The topological field theory actions of the equivalent two-dimensional
theories we find have the interesting property of depending explicitly
on the diffeomorphism defining the mapping torus while the quantum
field theory is sensitive only to its isomorphism class defining the
mapping torus as a smooth manifold.
\end{abstract}
\vfill
%\rightline{{\small E}N{\large S}{\Large L}{\large A}P{\small P}-L-590/96}
%\rightline{IC/96/74}
%\rightline{hep-th/9605095}
IC/95/341 \hfill hep-th/9605095 \hfill
{\small E}N{\large S}{\Large L}{\large A}P{\small P}-L-590/96
\end{titlepage}
\makeatother
%%%%%%%%% end of title page %%%%%%%%%%%%%%%%%%%%%%%%%%%%%%


%%%%%%%%%%%%%%%%%%%%%%%%%% article begins here %%%%%%%%%%%%%%%%%%%%%%%%%
\section{Introduction}

Topological field theories in three dimensions have been approached in
essentially three different ways. The first is through Witten's original
observation \cite{witt0} that one can get a handle on Chern-Simons 
theory by using
surgery and known results from conformal field theory (essentally from the
results of E. Verlinde \cite{ever}). There is also a combinatorial approach
as, for example, in defining the Turaev-Viro and Reshetikhin-Turaev invariants
\cite{TurVir}. This approach makes use of quantum groups and so is
intimately related to the first. The third method for computing is
perturbation theory \cite{AxSing, italians}. 

In this letter we will pursue a fourth approach, initiated in \cite{btver},
and examine and solve various topological field thories in three dimensions
using certain functional integral and gauge theoretic methods which (unlike
the usual perturbative approach) allow us to make maximal use of the
symmetries of the problem. We derive concrete, computable expressions 
for the Ray-Singer torsion on the manifolds and the partition functions of 
the theories considered, and not merely formal expressions. 
In particular, we will calculate the partition function of 
$BF$ theory on three-manifolds of the form $\SS$ by two different methods, 
analogous to those employed in \cite{btver} to solve Chern-Simons theory on 
$\SS$: directly in three dimensions (via Abelianisation) and 
using an equivalent two dimensional theory derived from $BF$ theory on
$\SI$ (the $BF$ analog of $G/G$ gauged Wess-Zumino-Witten models). 
As a further application of these techniques we also provide a simple
derivation of the partition function of the $U(1|1)$ model 
of Rozansky and Saleur \cite{RozSal} on $\SS$. 

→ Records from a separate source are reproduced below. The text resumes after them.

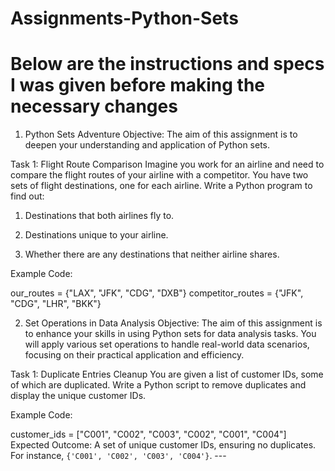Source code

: # Assignments-Python-Sets
# Below are the instructions and specs I was given before making the necessary changes

1. Python Sets Adventure
Objective: The aim of this assignment is to deepen your understanding and application of Python sets.

Task 1: Flight Route Comparison Imagine you work for an airline and need to compare the flight routes of your airline with a competitor. You have two sets of flight destinations, one for each airline. Write a Python program to find out:

1. Destinations that both airlines fly to.

2. Destinations unique to your airline.

3. Whether there are any destinations that neither airline shares.

Example Code:

our_routes = {"LAX", "JFK", "CDG", "DXB"}
competitor_routes = {"JFK", "CDG", "LHR", "BKK"}


2. Set Operations in Data Analysis
Objective: The aim of this assignment is to enhance your skills in using Python sets for data analysis tasks. You will apply various set operations to handle real-world data scenarios, focusing on their practical application and efficiency.

Task 1: Duplicate Entries Cleanup You are given a list of customer IDs, some of which are duplicated. Write a Python script to remove duplicates and display the unique customer IDs.

Example Code:

customer_ids = ["C001", "C002", "C003", "C002", "C001", "C004"]
Expected Outcome: A set of unique customer IDs, ensuring no duplicates. For instance, `{'C001', 'C002', 'C003', 'C004'}`. ---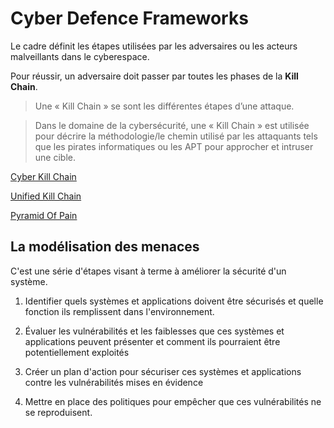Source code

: # Cyber Defence Frameworks
Le cadre définit les étapes utilisées par les adversaires ou les acteurs malveillants dans le cyberespace.

Pour réussir, un adversaire doit passer par toutes les phases de la **Kill Chain**.

> Une « Kill Chain » se sont les différentes étapes d’une attaque. 

> Dans le domaine de la cybersécurité, une « Kill Chain » est utilisée pour décrire la méthodologie/le chemin utilisé par les attaquants tels que les pirates informatiques ou les APT pour approcher et intruser une cible.

[Cyber Kill Chain](Cyber%20Kill%20Chain.md)

[Unified Kill Chain](Unified%20Kill%20Chain.md)

[Pyramid Of Pain](Pyramid%20Of%20Pain.md)


## La modélisation des menaces
C'est une série d'étapes visant à terme à améliorer la sécurité d'un système. 

1. Identifier quels systèmes et applications doivent être sécurisés et quelle fonction ils remplissent dans l'environnement. 

2. Évaluer les vulnérabilités et les faiblesses que ces systèmes et applications peuvent présenter et comment ils pourraient être potentiellement exploités

3. Créer un plan d'action pour sécuriser ces systèmes et applications contre les vulnérabilités mises en évidence

4. Mettre en place des politiques pour empêcher que ces vulnérabilités ne se reproduisent.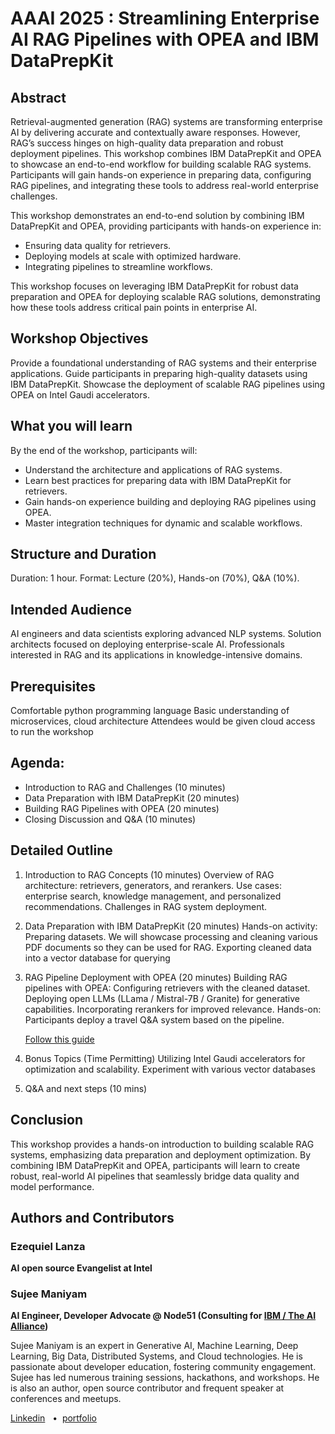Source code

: # AAAI 2025 : Streamlining Enterprise AI RAG Pipelines with OPEA and IBM DataPrepKit

## Abstract

Retrieval-augmented generation (RAG) systems are transforming enterprise AI by delivering accurate and contextually aware responses. However, RAG’s success hinges on high-quality data preparation and robust deployment pipelines. This workshop combines IBM DataPrepKit and OPEA to showcase an end-to-end workflow for building scalable RAG systems. Participants will gain hands-on experience in preparing data, configuring RAG pipelines, and integrating these tools to address real-world enterprise challenges.

This workshop demonstrates an end-to-end solution by combining IBM DataPrepKit and OPEA, providing participants with hands-on experience in: 
- Ensuring data quality for retrievers.
- Deploying models at scale with optimized hardware.
- Integrating pipelines to streamline workflows.

This workshop focuses on leveraging IBM DataPrepKit for robust data preparation and OPEA for deploying scalable RAG solutions, demonstrating how these tools address critical pain points in enterprise AI.

## Workshop Objectives

Provide a foundational understanding of RAG systems and their enterprise applications.
Guide participants in preparing high-quality datasets using IBM DataPrepKit.
Showcase the deployment of scalable RAG pipelines using OPEA on Intel Gaudi accelerators.

## What you will learn
By the end of the workshop, participants will:
- Understand the architecture and applications of RAG systems.
- Learn best practices for preparing data with IBM DataPrepKit for retrievers.
- Gain hands-on experience building and deploying RAG pipelines using OPEA.
- Master integration techniques for dynamic and scalable workflows.

## Structure and Duration
Duration: 1 hour.
Format: Lecture (20%), Hands-on (70%), Q&A (10%).

## Intended Audience
AI engineers and data scientists exploring advanced NLP systems.
Solution architects focused on deploying enterprise-scale AI.
Professionals interested in RAG and its applications in knowledge-intensive domains.

## Prerequisites
Comfortable python programming language
Basic understanding of microservices, cloud architecture
Attendees would be given cloud access to run the workshop

## Agenda:
- Introduction to RAG and Challenges (10 minutes)
- Data Preparation with IBM DataPrepKit (20 minutes)
- Building RAG Pipelines with OPEA (20 minutes)
- Closing Discussion and Q&A (10 minutes)

## Detailed Outline
1. Introduction to RAG Concepts (10 minutes)
Overview of RAG architecture: retrievers, generators, and rerankers.
Use cases: enterprise search, knowledge management, and personalized recommendations.
Challenges in RAG system deployment.

2. Data Preparation with IBM DataPrepKit (20 minutes)
Hands-on activity: Preparing datasets.
We will showcase processing and cleaning various PDF documents so they can be used for RAG.
Exporting cleaned data into a vector database for querying

3. RAG Pipeline Deployment with OPEA (20 minutes)
Building RAG pipelines with OPEA:
Configuring retrievers with the cleaned dataset.
Deploying open LLMs (LLama / Mistral-7B / Granite) for generative capabilities.
Incorporating rerankers for improved relevance.
Hands-on: Participants deploy a travel Q&A system based on the pipeline.

    [Follow this guide](data-prep.md)

4. Bonus Topics (Time Permitting)
Utilizing Intel Gaudi accelerators for optimization and scalability.
Experiment with various vector databases

5. Q&A  and next steps (10 mins)

## Conclusion
This workshop provides a hands-on introduction to building scalable RAG systems, emphasizing data preparation and deployment optimization. By combining IBM DataPrepKit and OPEA, participants will learn to create robust, real-world AI pipelines that seamlessly bridge data quality and model performance.


## Authors and Contributors

### Ezequiel Lanza

**AI open source Evangelist at Intel**

### Sujee Maniyam

**AI Engineer, Developer Advocate @ Node51 (Consulting for [IBM / The AI Alliance](https://thealliance.ai/))**  <br>

Sujee Maniyam is an expert in Generative AI, Machine Learning, Deep Learning, Big Data, Distributed Systems, and Cloud technologies. He is passionate about developer education, fostering community engagement. Sujee has led numerous training sessions, hackathons, and workshops. He is also an author, open source contributor and frequent speaker at conferences and meetups.

[Linkedin](https://www.linkedin.com/in/sujeemaniyam/) &nbsp;  • &nbsp;[portfolio](https://sujee.dev/portfolio)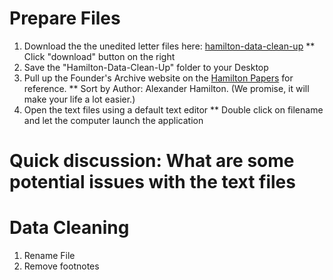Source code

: # Prepare Files
1. Download the the unedited letter files here: [hamilton-data-clean-up](https://github.com/sduke/Collections-As-Data-Voyant/blob/master/Hamilton-Data-Clean-Up.zip)
** Click "download" button on the right
2. Save the "Hamilton-Data-Clean-Up" folder to your Desktop 
3. Pull up the Founder's Archive website on the [Hamilton Papers](https://founders.archives.gov/search/Project:%22Hamilton%20Papers%22) for reference.
** Sort by Author: Alexander Hamilton. (We promise, it will make your life a lot easier.)
4. Open the text files using a default text editor 
** Double click on filename and let the computer launch the application 

# Quick discussion: What are some potential issues with the text files

# Data Cleaning
1.  Rename File
2.  Remove footnotes

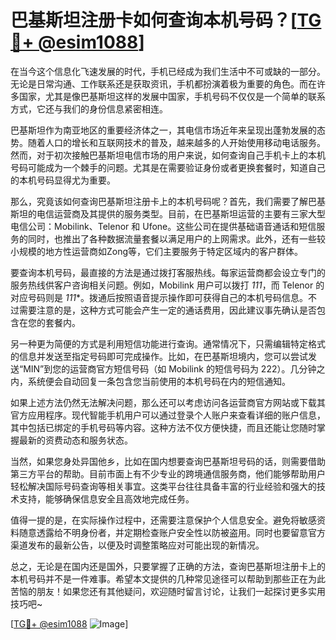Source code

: # 巴基斯坦注册卡如何查询本机号码？[[TG💪+ @esim1088](https://t.me/s/esim1088)]

在当今这个信息化飞速发展的时代，手机已经成为我们生活中不可或缺的一部分。无论是日常沟通、工作联系还是获取资讯，手机都扮演着极为重要的角色。而在许多国家，尤其是像巴基斯坦这样的发展中国家，手机号码不仅仅是一个简单的联系方式，它还与我们的身份信息紧密相连。

巴基斯坦作为南亚地区的重要经济体之一，其电信市场近年来呈现出蓬勃发展的态势。随着人口的增长和互联网技术的普及，越来越多的人开始使用移动电话服务。然而，对于初次接触巴基斯坦电信市场的用户来说，如何查询自己手机卡上的本机号码可能成为一个棘手的问题。尤其是在需要验证身份或者更换套餐时，知道自己的本机号码显得尤为重要。

那么，究竟该如何查询巴基斯坦注册卡上的本机号码呢？首先，我们需要了解巴基斯坦的电信运营商及其提供的服务类型。目前，在巴基斯坦运营的主要有三家大型电信公司：Mobilink、Telenor 和 Ufone。这些公司在提供基础语音通话和短信服务的同时，也推出了各种数据流量套餐以满足用户的上网需求。此外，还有一些较小规模的地方性运营商如Zong等，它们主要服务于特定区域内的客户群体。

要查询本机号码，最直接的方法是通过拨打客服热线。每家运营商都会设立专门的服务热线供客户咨询相关问题。例如，Mobilink 用户可以拨打 *111*，而 Telenor 的对应号码则是 *111**。拨通后按照语音提示操作即可获得自己的本机号码信息。不过需要注意的是，这种方式可能会产生一定的通话费用，因此建议事先确认是否包含在您的套餐内。

另一种更为简便的方式是利用短信功能进行查询。通常情况下，只需编辑特定格式的信息并发送至指定号码即可完成操作。比如，在巴基斯坦境内，您可以尝试发送“MIN”到您的运营商官方短信号码（如 Mobilink 的短信号码为 222）。几分钟之内，系统便会自动回复一条包含您当前使用的本机号码在内的短信通知。

如果上述方法仍然无法解决问题，那么还可以考虑访问各运营商官方网站或下载其官方应用程序。现代智能手机用户可以通过登录个人账户来查看详细的账户信息，其中包括已绑定的手机号码等内容。这种方法不仅方便快捷，而且还能让您随时掌握最新的资费动态和服务状态。

当然，如果您身处异国他乡，比如在国内想要查询巴基斯坦号码的话，则需要借助第三方平台的帮助。目前市面上有不少专业的跨境通信服务商，他们能够帮助用户轻松解决国际号码查询等相关事宜。这类平台往往具备丰富的行业经验和强大的技术支持，能够确保信息安全且高效地完成任务。

值得一提的是，在实际操作过程中，还需要注意保护个人信息安全。避免将敏感资料随意透露给不明身份者，并定期检查账户安全性以防被盗用。同时也要留意官方渠道发布的最新公告，以便及时调整策略应对可能出现的新情况。

总之，无论是在国内还是国外，只要掌握了正确的方法，查询巴基斯坦注册卡上的本机号码并不是一件难事。希望本文提供的几种常见途径可以帮助到那些正在为此苦恼的朋友！如果您还有其他疑问，欢迎随时留言讨论，让我们一起探讨更多实用技巧吧~

[[TG💪+ @esim1088](https://t.me/s/esim1088) ![Image](https://i.postimg.cc/4NQfJmqS/Snipaste-2025-05-13-00-14-12.png)]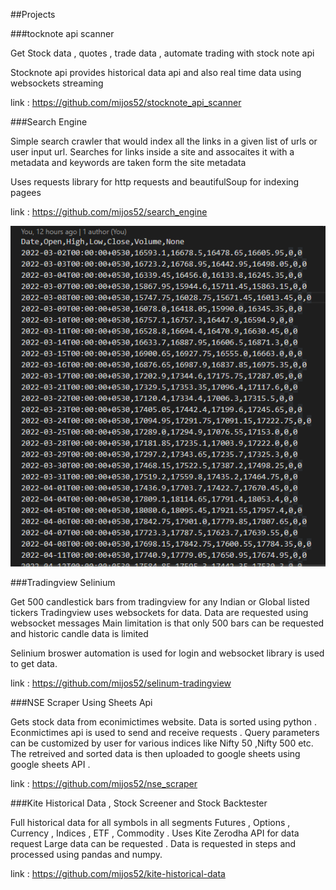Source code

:##Projects

###tocknote api scanner

Get Stock data , quotes , trade data , automate trading with stock note api 

Stocknote api provides historical data api and also real time data using websockets
streaming

link : https://github.com/mijos52/stocknote_api_scanner

###Search Engine 

Simple search crawler that would index all the links in a given list of urls or
user input url. Searches for links inside a site and assocaites it with a metadata
and keywords are taken form the site metadata

Uses requests library for http requests and beautifulSoup for indexing pagees

link : https://github.com/mijos52/search_engine

![image](https://github.com/mijos52/Portfolio/blob/main/Screenshot%20(8).png)

###Tradingview Selinium

Get 500 candlestick bars from tradingview for any Indian or Global listed tickers
Tradingview uses websockets for data. Data are requested using websocket messages
Main limitation is that only 500 bars can be requested and historic candle data is 
limited 

Selinium broswer automation is used for login and websocket library is used to 
get data.

link : https://github.com/mijos52/selinum-tradingview

###NSE Scraper Using Sheets Api

Gets stock data from econimictimes website. Data is sorted using python . Econmictimes
api is used to send and receive requests . Query parameters can be customized 
by user for various indices like Nifty 50 ,Nifty 500 etc. The retreived and sorted 
data is then uploaded to google sheets using google sheets API .

link : https://github.com/mijos52/nse_scraper

###Kite Historical Data , Stock Screener and Stock Backtester

Full historical data for all symbols in all segments Futures , Options , Currency , Indices , ETF , Commodity . Uses Kite Zerodha API for data request
Large data can be requested . Data is requested in steps and processed using pandas and numpy.

link : https://github.com/mijos52/kite-historical-data
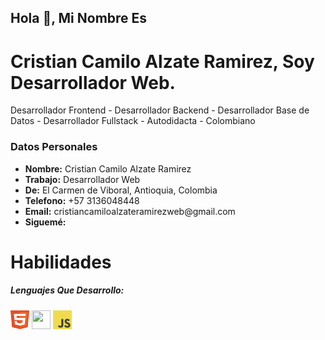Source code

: <h2>Hola 👋, Mi Nombre Es</h2>
<h1>Cristian Camilo Alzate Ramirez, Soy Desarrollador Web.</h1>
<p>Desarrollador Frontend - Desarrollador Backend - Desarrollador Base de Datos - Desarrollador Fullstack - Autodidacta - Colombiano</p>

<h3>Datos Personales</h3>
<ul>
<li>
<strong>Nombre:</strong>
Cristian Camilo Alzate Ramirez
</li>
<li>
<strong>Trabajo:</strong>
Desarrollador Web
</li>
<li>
<strong>De:</strong>
El Carmen de Viboral, Antioquia, Colombia
</li>
<li>
<strong>Telefono:</strong>
+57 3136048448
</li>
<li>
<strong>Email:</strong>
cristiancamiloalzateramirezweb@gmail.com
</li>
<li>
<strong>Siguemé:</strong>
<a href="https://www.facebook.com/cristiancamiloalzateramirezweb/"><i class="fab fa-facebook"></i></a>
<a href="https://www.instagram.com/cristiancamiloalzateramirezweb/"><i class="fab fa-instagram"></i></a>
<a href="https://twitter.com/ccarweb/"><i class="fab fa-twitter"></i></a>
<a href="https://www.youtube.com/channel/UCwVKvGpc23akQhYlgUt2K7g/"><i class="fab fa-youtube"></i></a>
<a href="https://github.com/cristiancamiloalzateramirezweb/"><i class="fa-brands fa-github"></i></a>
<a href="https://www.tiktok.com/@ccarweb/"><i class="fa-brands fa-tiktok"></i></a>
<a href="https://www.linkedin.com/in/cristiancamiloalzateramirezweb/"><i class="fa-brands fa-linkedin"></i></a>
<a href="mailto:cristiancamiloalzateramirezweb@gmail.com"><i class="fa-solid fa-envelope"></i></a>
</li>
</ul>

<h1>Habilidades</h1>
<h5>Lenguajes Que Desarrollo:</h5>
<code><img width="30" height="30" src="./assets/images/html.svg"></code>
<code><img width="30" height="30" src="./assets/images/ccc.svg"></code>
<code><img width="30" height="30" src="./assets/images/javascript.svg"></code>

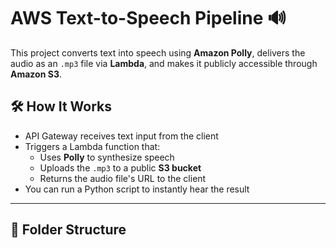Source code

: # AWS Text-to-Speech Pipeline 🔊

This project converts text into speech using **Amazon Polly**, delivers the audio as an `.mp3` file via **Lambda**, and makes it publicly accessible through **Amazon S3**.

## 🛠️ How It Works

- API Gateway receives text input from the client
- Triggers a Lambda function that:
  - Uses **Polly** to synthesize speech
  - Uploads the `.mp3` to a public **S3 bucket**
  - Returns the audio file's URL to the client
- You can run a Python script to instantly hear the result

---

## 📂 Folder Structure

In \cite{btver}, we had also
claimed that, in principle, these techniques are applicable to (topological)
gauge theories on mapping tori $\maptor$ associated to a diffeomorphism 
$\beta$ of $\S$. Here we illustrate this in the context of a certain 
natural non-Abelian generalization of the $U(1|1)$ model (a ``$G/T$'' model).
In particular, we obtain in this way topological field theories in two
dimensions which have the novel property of depending on (the equivalence
classes under isotopy and conjugation of) a diffeomorphism $\beta$. 
This thus provides us with a $\beta$-twisted
analog of the 2d/3d correspondence familiar from Chern-Simons theory.
A detailed investigation of these theories, however, 
as well as of those arising in a similar fashion from Chern-Simons and $BF$
theories will be left to a forthcoming publication \cite{us}. 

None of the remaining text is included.